William F. Buckley Jr.’s 1951 book God and Man at Yale popularized a view of higher education as hostile to faith. A new book, however, The Resilience of Religion in American Higher Education (Baylor University Press), finds faith alive and well in American higher education. The authors find that resilience evident both at public and private institutions. And they find it at religious institutions with varying ideas about their missions.
To be sure, the book does not present issues of religion in American higher education as simple or without tensions. But they find “a surprising openness” to religion in academe.
The authors are John Schmalzbauer, a professor of religious studies at Missouri State University and the author of People of Faith: Religious Conviction in American Journalism and Higher Education, and Kathleen A. Mahoney, a senior staff member at the GHR Foundation and author of Catholic Higher Education in Protestant America: The Jesuits and Harvard in the Age of the University. They responded via email to questions about their new book.
Q: Many people think of religion and higher education as a topic related to religious colleges. Your book also discusses student religious life at secular institutions, many of them public. What do you see as the major trends in student religious life at these colleges?
A: Public and nonsectarian private universities are some of the most religiously diverse places in America. Since the ’60s, they have witnessed an increase in the sheer variety of religious activity, reflecting the rise of campus evangelicalism, the revitalization of Jewish student life, a surge in new immigrant religions and the emergence of alternative forms of spirituality. At the same public university where Coach John Wooden and Kareem Abdul-Jabbar forged an interfaith friendship, religious diversity flourishes. Today the University of California, Los Angeles, is home to nearly 50 religious groups, including the first Campus Crusade chapter, the first Chabad House, a large Hillel building, a 54-year-old Muslim Student Association, a Coptic Orthodox Christian club, a Methodist cafe and a University Buddhist Association. Across the country, private philanthropy has supported dozens of ventures at secular institutions, including the Lilly Endowment’s recent vocation initiative and Yale University’s $75 million Roman Catholic center.

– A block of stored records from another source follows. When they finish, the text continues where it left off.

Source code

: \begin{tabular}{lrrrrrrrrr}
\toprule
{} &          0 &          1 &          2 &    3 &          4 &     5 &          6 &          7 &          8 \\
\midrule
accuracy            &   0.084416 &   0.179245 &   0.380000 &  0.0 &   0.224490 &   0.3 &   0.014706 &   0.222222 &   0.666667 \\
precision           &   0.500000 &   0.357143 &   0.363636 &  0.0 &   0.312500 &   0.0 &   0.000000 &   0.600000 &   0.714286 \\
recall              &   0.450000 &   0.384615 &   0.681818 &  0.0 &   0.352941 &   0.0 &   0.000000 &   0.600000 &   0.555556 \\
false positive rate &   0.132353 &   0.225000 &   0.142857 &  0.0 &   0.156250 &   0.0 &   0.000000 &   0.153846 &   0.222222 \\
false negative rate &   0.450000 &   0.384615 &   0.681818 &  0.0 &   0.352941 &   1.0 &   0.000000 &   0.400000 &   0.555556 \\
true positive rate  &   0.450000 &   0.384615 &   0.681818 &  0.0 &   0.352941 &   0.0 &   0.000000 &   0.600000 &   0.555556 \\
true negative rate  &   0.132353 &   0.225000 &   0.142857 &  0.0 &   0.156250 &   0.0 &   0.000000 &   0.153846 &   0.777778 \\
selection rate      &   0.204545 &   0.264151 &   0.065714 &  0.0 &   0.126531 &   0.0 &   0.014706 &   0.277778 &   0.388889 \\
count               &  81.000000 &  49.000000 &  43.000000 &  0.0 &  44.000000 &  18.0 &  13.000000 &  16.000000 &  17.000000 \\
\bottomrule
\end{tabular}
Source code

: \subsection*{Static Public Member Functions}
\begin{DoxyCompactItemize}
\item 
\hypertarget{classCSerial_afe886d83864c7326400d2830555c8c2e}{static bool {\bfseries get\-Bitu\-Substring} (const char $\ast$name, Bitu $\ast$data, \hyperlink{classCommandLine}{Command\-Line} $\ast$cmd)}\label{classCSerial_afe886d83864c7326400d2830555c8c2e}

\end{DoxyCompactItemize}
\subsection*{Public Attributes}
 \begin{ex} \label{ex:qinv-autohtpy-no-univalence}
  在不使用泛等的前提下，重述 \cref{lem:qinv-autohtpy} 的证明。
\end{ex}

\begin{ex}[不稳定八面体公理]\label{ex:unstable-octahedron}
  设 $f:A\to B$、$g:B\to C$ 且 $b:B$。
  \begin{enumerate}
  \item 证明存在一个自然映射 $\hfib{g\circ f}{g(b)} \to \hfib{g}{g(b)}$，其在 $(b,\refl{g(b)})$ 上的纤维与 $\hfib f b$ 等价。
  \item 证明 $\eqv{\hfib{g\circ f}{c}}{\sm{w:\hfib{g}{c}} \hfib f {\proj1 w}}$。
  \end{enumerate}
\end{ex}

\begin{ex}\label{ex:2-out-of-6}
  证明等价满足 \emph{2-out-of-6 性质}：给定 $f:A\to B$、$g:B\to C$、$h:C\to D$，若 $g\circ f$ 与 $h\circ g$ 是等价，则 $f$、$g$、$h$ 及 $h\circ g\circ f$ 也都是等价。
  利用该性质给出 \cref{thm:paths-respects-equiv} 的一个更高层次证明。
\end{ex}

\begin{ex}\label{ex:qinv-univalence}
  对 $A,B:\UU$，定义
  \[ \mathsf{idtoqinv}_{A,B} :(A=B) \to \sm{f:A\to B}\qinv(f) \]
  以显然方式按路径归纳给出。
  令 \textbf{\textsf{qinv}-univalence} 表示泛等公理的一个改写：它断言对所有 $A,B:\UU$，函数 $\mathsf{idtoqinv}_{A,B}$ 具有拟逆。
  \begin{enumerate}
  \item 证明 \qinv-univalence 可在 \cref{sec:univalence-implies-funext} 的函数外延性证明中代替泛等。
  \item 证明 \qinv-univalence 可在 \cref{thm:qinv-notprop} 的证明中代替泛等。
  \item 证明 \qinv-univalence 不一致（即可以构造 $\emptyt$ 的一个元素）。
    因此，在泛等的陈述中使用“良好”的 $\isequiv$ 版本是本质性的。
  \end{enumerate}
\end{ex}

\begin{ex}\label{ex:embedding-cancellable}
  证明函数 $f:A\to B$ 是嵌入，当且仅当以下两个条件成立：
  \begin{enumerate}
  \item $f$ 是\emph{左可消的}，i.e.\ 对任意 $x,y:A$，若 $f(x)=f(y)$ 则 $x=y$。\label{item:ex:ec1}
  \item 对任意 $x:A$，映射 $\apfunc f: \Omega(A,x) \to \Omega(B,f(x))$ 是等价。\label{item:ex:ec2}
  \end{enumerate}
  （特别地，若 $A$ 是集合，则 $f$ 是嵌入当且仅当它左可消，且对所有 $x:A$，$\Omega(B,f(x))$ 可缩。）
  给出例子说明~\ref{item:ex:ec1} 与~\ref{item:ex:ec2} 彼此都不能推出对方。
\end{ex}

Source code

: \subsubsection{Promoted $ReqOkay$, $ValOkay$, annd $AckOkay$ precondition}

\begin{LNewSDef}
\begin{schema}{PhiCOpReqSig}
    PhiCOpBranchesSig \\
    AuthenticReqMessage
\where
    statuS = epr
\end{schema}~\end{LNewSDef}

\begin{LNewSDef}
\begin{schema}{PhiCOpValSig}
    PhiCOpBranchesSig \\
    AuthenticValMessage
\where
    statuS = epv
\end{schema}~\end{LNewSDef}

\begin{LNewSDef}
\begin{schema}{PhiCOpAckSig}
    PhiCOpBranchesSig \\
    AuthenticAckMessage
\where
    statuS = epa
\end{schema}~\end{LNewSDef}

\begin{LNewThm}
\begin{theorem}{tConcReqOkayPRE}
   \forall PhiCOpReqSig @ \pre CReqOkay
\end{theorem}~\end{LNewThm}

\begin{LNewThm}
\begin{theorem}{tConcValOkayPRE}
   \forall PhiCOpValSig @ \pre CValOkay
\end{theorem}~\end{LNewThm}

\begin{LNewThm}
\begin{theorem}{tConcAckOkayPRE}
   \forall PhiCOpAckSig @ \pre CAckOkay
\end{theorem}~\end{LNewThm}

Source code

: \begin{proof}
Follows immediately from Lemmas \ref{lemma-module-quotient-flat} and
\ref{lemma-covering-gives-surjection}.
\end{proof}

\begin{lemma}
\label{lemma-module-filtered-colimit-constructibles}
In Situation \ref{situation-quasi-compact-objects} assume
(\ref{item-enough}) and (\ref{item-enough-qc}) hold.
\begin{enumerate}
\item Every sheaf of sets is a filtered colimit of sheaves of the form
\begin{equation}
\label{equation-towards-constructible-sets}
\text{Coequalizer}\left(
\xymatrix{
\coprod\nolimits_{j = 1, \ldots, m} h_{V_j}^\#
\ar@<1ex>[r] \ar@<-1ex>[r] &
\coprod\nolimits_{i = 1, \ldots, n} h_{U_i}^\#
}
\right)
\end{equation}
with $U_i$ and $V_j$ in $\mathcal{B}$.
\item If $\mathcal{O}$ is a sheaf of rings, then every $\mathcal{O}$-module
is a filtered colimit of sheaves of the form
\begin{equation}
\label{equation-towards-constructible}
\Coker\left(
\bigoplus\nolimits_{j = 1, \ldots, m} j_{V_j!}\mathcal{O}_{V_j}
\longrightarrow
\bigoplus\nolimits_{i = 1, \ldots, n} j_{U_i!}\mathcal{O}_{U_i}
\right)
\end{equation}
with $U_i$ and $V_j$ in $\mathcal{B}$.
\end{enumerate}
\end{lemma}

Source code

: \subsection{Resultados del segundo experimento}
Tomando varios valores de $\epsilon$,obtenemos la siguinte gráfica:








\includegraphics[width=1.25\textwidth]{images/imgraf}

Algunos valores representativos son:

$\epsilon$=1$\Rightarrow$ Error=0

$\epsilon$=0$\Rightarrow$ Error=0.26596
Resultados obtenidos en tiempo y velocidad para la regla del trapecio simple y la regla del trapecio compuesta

Responding to this diversity, the field of student affairs is rediscovering a more holistic understanding of student development that recognizes religious, secular and spiritual identities (the focus of two recent NASPA gatherings). A growing number of secular institutions have constructed multifaith chapels and meditation spaces, catering to both people of faith and the spiritual but not religious. A burgeoning interfaith movement has tried to connect these diverse communities, though recent findings from the IDEALS survey suggest that universities could do more to foster an inclusive climate.
Q: What is your sense about the directions of scholarship about religion at secular institutions?
A: Over the past 50 years, religion departments have proliferated at public and nonsectarian private institutions. Religion-oriented centers and institutes can be found at Columbia, Colorado, Indiana, New York University, Princeton and the University of Southern California. Most of these centers focus on “religion and” topics, exploring the role of faith in politics, health care and popular media. In the wake of the 2016 election, scholars in history, sociology and political science have investigated the roots of religious nationalism in America and around the world. While some religion scholarship is a version of “knowing your enemies” (Peter Berger’s apt expression), others have cultivated a more empathetic approach, though the current political climate has strained this capacity for scholarly empathy. In the face of resurgent racism, sexism and xenophobia, religion scholars are taking a stand.